** Opening DATA PROVIDED block **

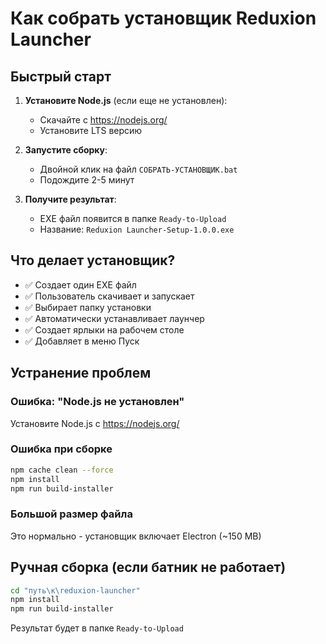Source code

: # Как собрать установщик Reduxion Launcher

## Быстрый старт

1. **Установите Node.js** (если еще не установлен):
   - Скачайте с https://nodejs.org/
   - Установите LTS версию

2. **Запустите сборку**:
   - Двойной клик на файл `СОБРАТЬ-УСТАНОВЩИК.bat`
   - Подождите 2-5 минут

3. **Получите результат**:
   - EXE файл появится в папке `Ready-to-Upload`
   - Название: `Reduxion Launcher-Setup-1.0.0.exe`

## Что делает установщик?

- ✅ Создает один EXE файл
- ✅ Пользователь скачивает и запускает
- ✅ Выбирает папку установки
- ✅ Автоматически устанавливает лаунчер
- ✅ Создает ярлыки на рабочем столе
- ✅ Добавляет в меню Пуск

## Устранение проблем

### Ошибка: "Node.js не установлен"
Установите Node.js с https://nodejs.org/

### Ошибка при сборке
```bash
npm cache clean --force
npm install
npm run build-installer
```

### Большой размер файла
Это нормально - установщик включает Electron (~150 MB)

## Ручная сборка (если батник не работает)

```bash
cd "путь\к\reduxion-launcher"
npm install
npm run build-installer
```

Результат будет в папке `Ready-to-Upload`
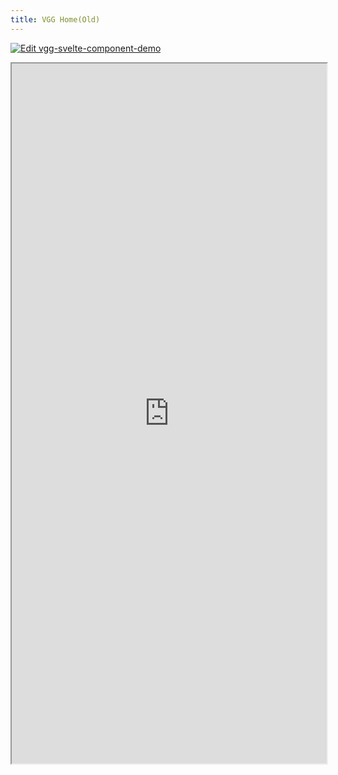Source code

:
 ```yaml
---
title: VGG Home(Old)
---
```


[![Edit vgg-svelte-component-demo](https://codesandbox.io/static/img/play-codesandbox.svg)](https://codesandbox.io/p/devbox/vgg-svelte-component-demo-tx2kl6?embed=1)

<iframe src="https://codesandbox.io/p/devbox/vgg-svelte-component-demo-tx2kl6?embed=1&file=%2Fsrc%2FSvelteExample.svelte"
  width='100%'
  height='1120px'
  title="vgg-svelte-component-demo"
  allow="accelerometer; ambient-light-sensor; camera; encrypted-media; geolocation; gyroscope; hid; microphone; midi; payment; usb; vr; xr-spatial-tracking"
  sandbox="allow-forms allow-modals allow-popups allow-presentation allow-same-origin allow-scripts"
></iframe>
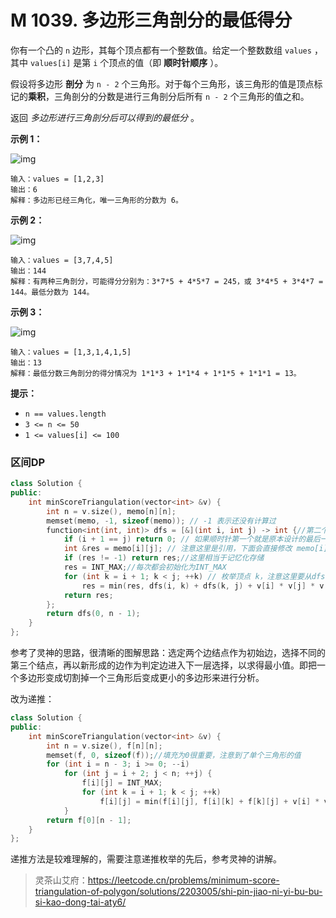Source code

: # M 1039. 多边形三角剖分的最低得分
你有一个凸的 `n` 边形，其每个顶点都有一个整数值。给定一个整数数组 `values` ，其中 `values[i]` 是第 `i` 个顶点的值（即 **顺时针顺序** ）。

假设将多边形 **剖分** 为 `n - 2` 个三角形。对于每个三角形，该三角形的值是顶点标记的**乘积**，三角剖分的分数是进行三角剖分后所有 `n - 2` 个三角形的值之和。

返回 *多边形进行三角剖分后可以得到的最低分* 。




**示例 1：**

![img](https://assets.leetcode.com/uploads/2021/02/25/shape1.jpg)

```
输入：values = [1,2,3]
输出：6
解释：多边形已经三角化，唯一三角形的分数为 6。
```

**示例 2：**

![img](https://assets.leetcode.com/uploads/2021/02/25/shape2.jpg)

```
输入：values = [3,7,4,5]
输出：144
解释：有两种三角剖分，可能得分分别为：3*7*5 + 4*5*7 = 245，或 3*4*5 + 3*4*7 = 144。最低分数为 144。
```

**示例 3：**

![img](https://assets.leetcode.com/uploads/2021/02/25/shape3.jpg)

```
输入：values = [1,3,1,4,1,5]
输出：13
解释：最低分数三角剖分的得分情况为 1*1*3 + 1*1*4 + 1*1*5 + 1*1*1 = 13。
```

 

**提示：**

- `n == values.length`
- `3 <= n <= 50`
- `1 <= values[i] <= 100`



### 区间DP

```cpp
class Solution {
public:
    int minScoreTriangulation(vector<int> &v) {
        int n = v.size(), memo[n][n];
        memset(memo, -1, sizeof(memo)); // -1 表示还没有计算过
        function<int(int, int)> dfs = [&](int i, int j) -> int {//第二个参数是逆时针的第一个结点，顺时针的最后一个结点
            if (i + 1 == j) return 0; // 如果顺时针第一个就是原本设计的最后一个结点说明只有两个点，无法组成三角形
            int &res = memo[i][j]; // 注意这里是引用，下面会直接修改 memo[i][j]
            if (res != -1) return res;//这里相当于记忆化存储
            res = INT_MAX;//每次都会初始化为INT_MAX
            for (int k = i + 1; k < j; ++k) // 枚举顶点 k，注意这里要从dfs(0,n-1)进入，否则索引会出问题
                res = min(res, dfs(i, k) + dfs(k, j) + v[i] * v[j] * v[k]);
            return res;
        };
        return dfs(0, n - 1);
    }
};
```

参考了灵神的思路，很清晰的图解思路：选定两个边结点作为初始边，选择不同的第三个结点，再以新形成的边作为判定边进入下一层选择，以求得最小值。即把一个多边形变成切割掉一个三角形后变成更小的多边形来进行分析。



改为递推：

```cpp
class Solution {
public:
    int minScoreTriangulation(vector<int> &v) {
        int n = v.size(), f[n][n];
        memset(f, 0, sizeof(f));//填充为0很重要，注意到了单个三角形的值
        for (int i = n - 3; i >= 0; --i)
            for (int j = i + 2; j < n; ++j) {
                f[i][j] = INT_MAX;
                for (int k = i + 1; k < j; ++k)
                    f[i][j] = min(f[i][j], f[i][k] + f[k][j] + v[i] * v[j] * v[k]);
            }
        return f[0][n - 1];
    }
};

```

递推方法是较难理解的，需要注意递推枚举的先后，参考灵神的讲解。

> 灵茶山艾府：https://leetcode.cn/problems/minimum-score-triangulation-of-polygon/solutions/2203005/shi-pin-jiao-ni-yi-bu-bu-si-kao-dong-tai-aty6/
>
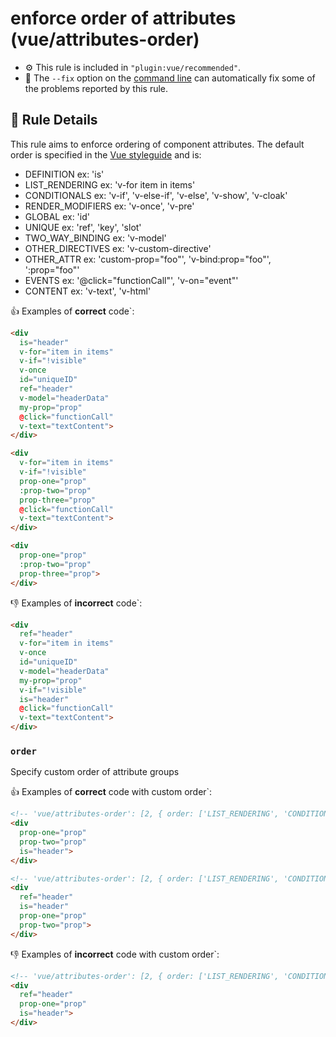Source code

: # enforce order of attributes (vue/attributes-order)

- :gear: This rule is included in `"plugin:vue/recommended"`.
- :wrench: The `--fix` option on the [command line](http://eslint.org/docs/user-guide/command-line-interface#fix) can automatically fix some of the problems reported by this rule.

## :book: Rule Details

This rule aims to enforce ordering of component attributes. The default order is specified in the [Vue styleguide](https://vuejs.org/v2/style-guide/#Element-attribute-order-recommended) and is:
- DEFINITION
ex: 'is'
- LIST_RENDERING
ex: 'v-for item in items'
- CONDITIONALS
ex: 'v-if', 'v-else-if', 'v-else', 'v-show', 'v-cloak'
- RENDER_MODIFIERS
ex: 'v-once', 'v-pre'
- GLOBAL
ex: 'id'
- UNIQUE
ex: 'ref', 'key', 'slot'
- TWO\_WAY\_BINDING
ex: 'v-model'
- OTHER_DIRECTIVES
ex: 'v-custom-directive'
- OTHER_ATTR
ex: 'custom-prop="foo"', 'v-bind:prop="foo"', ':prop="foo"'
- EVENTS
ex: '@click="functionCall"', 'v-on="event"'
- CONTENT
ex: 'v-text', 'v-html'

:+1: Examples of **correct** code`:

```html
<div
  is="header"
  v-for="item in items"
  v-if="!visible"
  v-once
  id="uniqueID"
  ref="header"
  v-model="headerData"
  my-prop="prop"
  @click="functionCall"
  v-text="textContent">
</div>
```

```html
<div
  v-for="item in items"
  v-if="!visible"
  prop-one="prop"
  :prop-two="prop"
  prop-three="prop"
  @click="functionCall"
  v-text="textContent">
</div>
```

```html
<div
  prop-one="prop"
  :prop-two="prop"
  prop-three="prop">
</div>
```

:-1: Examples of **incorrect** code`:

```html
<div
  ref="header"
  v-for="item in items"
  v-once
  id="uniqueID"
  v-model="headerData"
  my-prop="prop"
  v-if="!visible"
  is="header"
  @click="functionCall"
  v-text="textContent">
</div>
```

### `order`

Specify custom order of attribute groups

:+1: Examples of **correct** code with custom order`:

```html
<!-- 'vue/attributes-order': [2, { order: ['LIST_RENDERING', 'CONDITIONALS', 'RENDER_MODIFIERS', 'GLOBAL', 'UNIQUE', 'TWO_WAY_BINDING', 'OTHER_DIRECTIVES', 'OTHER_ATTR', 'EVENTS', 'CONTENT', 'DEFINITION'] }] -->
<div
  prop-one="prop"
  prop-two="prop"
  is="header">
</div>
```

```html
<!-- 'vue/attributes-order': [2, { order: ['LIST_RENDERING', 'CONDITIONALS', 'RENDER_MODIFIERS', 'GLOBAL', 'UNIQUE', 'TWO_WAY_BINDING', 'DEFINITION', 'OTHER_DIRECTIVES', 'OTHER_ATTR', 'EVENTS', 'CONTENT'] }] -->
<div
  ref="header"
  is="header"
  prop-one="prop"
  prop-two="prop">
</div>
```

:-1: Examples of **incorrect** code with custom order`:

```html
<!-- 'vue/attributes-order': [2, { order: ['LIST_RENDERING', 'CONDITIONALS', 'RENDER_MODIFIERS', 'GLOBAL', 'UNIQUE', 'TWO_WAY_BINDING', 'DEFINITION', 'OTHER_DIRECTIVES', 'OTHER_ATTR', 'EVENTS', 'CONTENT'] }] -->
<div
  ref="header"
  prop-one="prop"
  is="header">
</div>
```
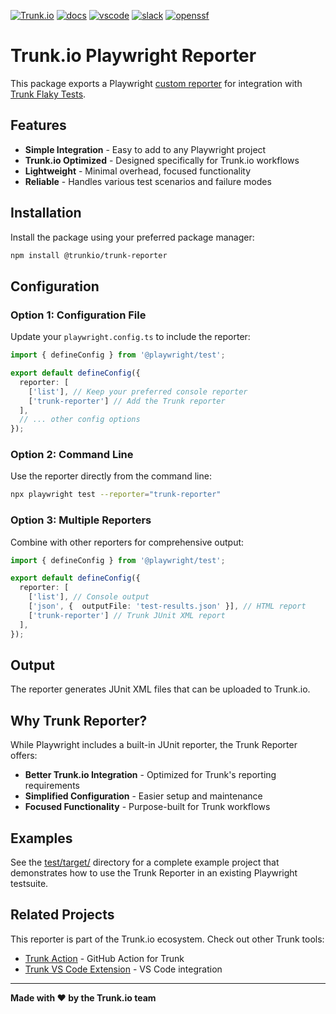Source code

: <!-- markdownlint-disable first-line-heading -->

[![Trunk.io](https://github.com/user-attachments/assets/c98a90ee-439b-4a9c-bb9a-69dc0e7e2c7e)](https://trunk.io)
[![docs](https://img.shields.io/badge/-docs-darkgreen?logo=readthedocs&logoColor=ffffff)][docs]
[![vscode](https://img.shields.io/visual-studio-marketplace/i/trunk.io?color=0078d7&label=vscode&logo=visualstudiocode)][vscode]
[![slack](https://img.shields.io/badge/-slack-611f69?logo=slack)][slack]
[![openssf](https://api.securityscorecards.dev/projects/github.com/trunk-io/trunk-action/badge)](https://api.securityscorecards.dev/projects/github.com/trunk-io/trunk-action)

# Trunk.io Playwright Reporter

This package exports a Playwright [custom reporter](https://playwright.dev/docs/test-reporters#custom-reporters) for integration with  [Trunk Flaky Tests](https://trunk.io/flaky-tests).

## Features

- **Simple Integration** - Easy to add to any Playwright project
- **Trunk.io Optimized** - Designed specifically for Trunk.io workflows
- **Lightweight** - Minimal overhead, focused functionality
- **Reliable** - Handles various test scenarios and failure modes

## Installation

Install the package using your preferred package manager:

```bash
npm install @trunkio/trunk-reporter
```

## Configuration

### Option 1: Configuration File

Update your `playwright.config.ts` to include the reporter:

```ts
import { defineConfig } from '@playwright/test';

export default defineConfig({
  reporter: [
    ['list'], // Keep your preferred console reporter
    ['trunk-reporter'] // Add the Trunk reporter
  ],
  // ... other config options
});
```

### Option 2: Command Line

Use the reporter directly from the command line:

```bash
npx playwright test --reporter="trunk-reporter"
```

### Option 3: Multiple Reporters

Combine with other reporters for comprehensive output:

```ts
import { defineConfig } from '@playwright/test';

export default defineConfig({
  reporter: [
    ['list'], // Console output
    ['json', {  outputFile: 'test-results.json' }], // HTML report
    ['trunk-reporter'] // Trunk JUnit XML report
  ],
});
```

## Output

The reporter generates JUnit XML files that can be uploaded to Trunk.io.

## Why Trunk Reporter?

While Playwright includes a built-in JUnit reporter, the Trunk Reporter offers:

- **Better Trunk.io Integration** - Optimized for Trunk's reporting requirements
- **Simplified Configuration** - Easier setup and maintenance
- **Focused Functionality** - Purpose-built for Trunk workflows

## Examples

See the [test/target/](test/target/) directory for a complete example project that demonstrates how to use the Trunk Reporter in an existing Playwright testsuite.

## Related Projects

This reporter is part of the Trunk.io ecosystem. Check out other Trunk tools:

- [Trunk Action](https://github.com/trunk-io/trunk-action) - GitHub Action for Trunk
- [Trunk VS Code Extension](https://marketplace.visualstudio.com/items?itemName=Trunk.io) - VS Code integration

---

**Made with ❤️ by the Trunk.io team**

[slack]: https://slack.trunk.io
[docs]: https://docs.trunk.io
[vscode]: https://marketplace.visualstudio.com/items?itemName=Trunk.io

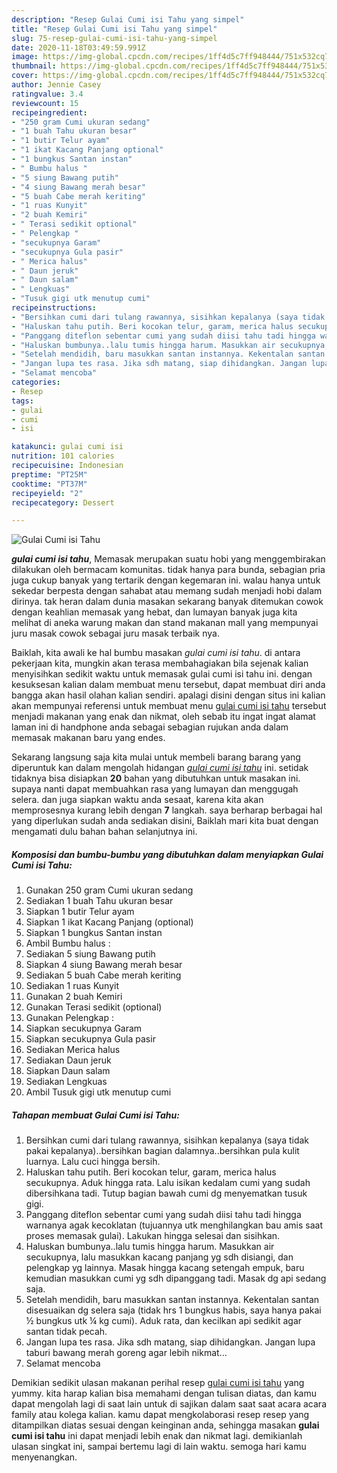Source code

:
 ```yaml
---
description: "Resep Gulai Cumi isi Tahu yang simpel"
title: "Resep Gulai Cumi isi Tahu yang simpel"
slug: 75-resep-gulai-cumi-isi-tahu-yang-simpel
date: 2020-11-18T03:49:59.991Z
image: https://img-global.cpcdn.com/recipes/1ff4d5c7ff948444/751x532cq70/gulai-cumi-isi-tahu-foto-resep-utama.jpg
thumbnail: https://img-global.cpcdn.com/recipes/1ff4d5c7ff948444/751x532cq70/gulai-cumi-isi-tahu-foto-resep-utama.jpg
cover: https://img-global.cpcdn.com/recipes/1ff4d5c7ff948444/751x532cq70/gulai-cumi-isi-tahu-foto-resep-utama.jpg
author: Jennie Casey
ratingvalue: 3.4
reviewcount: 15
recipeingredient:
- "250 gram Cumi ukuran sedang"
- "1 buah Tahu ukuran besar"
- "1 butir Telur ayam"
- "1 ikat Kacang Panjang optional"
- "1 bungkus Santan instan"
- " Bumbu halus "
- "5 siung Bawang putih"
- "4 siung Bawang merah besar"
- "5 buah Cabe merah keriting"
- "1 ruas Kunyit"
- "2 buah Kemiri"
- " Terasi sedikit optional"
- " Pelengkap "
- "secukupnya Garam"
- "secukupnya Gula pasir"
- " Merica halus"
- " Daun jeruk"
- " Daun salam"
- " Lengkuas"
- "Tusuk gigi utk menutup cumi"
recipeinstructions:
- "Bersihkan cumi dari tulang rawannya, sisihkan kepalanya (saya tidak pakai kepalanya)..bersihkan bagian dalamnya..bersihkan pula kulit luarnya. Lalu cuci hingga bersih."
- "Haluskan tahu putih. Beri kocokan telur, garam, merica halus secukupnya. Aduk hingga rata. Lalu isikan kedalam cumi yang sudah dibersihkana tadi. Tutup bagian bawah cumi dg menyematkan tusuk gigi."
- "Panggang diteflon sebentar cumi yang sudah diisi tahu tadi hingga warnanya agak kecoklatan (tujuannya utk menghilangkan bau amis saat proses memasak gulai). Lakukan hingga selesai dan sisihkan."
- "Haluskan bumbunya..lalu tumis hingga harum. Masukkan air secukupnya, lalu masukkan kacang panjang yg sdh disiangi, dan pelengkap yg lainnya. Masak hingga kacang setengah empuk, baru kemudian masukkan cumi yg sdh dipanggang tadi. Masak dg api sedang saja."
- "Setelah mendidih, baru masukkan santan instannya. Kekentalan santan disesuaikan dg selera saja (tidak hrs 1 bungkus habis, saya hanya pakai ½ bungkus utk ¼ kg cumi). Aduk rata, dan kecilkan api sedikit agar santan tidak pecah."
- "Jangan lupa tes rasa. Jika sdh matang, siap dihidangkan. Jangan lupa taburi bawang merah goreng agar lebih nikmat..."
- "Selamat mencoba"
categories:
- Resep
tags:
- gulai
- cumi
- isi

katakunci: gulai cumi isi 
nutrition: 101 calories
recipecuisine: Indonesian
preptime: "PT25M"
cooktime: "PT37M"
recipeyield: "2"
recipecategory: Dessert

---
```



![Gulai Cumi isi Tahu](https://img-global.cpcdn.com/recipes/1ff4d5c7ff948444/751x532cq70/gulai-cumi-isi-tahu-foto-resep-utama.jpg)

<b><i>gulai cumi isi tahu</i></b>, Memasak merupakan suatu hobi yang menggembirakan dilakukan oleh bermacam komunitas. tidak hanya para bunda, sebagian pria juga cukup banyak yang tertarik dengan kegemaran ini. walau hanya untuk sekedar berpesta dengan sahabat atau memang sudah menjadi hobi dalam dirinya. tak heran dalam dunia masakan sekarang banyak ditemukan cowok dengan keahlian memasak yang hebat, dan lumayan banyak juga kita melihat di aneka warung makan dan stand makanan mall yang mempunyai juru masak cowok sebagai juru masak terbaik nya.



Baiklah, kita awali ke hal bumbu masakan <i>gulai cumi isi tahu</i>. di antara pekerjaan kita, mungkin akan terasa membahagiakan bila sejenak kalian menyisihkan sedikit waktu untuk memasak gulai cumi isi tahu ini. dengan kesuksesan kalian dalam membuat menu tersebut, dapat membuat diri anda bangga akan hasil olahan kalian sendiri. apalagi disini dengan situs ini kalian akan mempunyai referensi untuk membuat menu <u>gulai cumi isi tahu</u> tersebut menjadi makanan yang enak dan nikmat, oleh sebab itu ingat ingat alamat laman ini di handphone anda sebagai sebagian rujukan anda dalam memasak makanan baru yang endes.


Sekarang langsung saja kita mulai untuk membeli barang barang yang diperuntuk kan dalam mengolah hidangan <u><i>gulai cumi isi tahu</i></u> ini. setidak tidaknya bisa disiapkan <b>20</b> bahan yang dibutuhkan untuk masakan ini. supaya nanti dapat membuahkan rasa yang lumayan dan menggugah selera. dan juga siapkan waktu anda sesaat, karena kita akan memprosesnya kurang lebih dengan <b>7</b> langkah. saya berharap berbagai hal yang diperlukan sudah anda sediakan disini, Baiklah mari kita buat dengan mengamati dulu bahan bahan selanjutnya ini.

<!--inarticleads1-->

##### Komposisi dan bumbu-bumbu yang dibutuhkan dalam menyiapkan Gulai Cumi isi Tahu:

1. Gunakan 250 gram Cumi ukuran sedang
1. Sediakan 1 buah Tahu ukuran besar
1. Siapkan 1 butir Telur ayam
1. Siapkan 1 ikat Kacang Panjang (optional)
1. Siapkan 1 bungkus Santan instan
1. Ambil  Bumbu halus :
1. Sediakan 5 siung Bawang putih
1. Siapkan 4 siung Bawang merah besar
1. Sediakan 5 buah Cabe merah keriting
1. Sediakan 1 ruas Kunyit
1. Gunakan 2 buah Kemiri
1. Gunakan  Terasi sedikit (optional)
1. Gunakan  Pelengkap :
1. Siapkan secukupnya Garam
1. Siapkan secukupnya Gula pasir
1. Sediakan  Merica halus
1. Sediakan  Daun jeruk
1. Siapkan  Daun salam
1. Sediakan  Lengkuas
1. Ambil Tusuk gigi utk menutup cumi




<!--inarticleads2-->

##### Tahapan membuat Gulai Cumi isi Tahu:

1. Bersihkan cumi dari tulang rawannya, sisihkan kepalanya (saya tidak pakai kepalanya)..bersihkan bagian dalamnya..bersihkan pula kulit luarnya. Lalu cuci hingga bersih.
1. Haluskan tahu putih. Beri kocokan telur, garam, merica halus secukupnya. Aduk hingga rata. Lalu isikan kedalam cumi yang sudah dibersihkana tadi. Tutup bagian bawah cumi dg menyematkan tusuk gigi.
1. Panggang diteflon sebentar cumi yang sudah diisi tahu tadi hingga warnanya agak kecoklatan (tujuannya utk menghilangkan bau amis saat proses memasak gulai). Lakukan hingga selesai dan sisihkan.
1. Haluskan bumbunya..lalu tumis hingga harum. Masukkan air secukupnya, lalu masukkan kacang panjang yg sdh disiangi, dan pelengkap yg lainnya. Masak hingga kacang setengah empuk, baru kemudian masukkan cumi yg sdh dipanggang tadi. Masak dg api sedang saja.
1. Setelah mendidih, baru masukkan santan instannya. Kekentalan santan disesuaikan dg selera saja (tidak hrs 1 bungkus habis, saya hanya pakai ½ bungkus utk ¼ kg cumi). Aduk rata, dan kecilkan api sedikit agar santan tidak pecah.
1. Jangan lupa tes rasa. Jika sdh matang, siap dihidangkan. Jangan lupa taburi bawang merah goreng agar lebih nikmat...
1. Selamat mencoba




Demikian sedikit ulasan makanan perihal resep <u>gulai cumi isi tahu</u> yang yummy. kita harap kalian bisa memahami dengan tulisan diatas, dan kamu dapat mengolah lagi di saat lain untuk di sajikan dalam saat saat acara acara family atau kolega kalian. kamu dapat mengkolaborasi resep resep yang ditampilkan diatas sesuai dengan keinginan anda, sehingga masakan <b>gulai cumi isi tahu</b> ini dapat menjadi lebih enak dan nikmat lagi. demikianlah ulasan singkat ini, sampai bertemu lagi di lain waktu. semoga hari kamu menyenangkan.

** Closing DATA PROVIDED block **

For every line in the records above that holds "Kekentalan", add one, and report the sum alone.

2